=== Section Start ===
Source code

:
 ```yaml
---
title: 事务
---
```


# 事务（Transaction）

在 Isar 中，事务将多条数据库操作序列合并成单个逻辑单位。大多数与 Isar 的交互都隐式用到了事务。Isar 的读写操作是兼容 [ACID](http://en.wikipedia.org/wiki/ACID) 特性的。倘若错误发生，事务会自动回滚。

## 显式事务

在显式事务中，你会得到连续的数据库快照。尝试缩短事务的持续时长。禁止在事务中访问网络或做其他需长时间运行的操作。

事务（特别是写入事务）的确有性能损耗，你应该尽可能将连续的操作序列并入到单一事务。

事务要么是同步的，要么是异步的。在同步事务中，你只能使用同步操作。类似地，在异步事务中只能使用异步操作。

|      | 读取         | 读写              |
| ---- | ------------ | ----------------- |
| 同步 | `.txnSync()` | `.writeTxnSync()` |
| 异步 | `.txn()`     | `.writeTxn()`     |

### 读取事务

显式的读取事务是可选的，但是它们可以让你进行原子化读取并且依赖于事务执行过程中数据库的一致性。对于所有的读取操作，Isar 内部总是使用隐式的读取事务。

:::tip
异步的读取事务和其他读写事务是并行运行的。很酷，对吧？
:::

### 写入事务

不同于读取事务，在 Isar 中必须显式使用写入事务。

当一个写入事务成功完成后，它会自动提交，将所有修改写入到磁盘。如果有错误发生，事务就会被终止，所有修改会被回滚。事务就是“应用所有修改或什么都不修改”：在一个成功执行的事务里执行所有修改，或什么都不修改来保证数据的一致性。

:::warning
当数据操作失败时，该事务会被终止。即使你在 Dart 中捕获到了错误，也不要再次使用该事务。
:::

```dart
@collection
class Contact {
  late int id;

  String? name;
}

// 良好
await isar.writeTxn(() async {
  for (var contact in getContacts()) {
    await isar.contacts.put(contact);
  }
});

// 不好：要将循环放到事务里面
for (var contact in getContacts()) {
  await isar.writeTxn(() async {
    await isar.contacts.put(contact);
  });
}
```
=== Section End ===
**Aim of the exercise:**
Retype the records in full, keeping every word as it is.

**Result:**
Source code

:
 ```yaml
---
title: 事务
---
```


# 事务（Transaction）

在 Isar 中，事务将多条数据库操作序列合并成单个逻辑单位。大多数与 Isar 的交互都隐式用到了事务。Isar 的读写操作是兼容 [ACID](http://en.wikipedia.org/wiki/ACID) 特性的。倘若错误发生，事务会自动回滚。

## 显式事务

在显式事务中，你会得到连续的数据库快照。尝试缩短事务的持续时长。禁止在事务中访问网络或做其他需长时间运行的操作。

事务（特别是写入事务）的确有性能损耗，你应该尽可能将连续的操作序列并入到单一事务。

事务要么是同步的，要么是异步的。在同步事务中，你只能使用同步操作。类似地，在异步事务中只能使用异步操作。

|      | 读取         | 读写              |
| ---- | ------------ | ----------------- |
| 同步 | `.txnSync()` | `.writeTxnSync()` |
| 异步 | `.txn()`     | `.writeTxn()`     |

### 读取事务

显式的读取事务是可选的，但是它们可以让你进行原子化读取并且依赖于事务执行过程中数据库的一致性。对于所有的读取操作，Isar 内部总是使用隐式的读取事务。

:::tip
异步的读取事务和其他读写事务是并行运行的。很酷，对吧？
:::

### 写入事务

不同于读取事务，在 Isar 中必须显式使用写入事务。

当一个写入事务成功完成后，它会自动提交，将所有修改写入到磁盘。如果有错误发生，事务就会被终止，所有修改会被回滚。事务就是“应用所有修改或什么都不修改”：在一个成功执行的事务里执行所有修改，或什么都不修改来保证数据的一致性。

:::warning
当数据操作失败时，该事务会被终止。即使你在 Dart 中捕获到了错误，也不要再次使用该事务。
:::

```dart
@collection
class Contact {
  late int id;

  String? name;
}

// 良好
await isar.writeTxn(() async {
  for (var contact in getContacts()) {
    await isar.contacts.put(contact);
  }
});

// 不好：要将循环放到事务里面
for (var contact in getContacts()) {
  await isar.writeTxn(() async {
    await isar.contacts.put(contact);
  });
}
```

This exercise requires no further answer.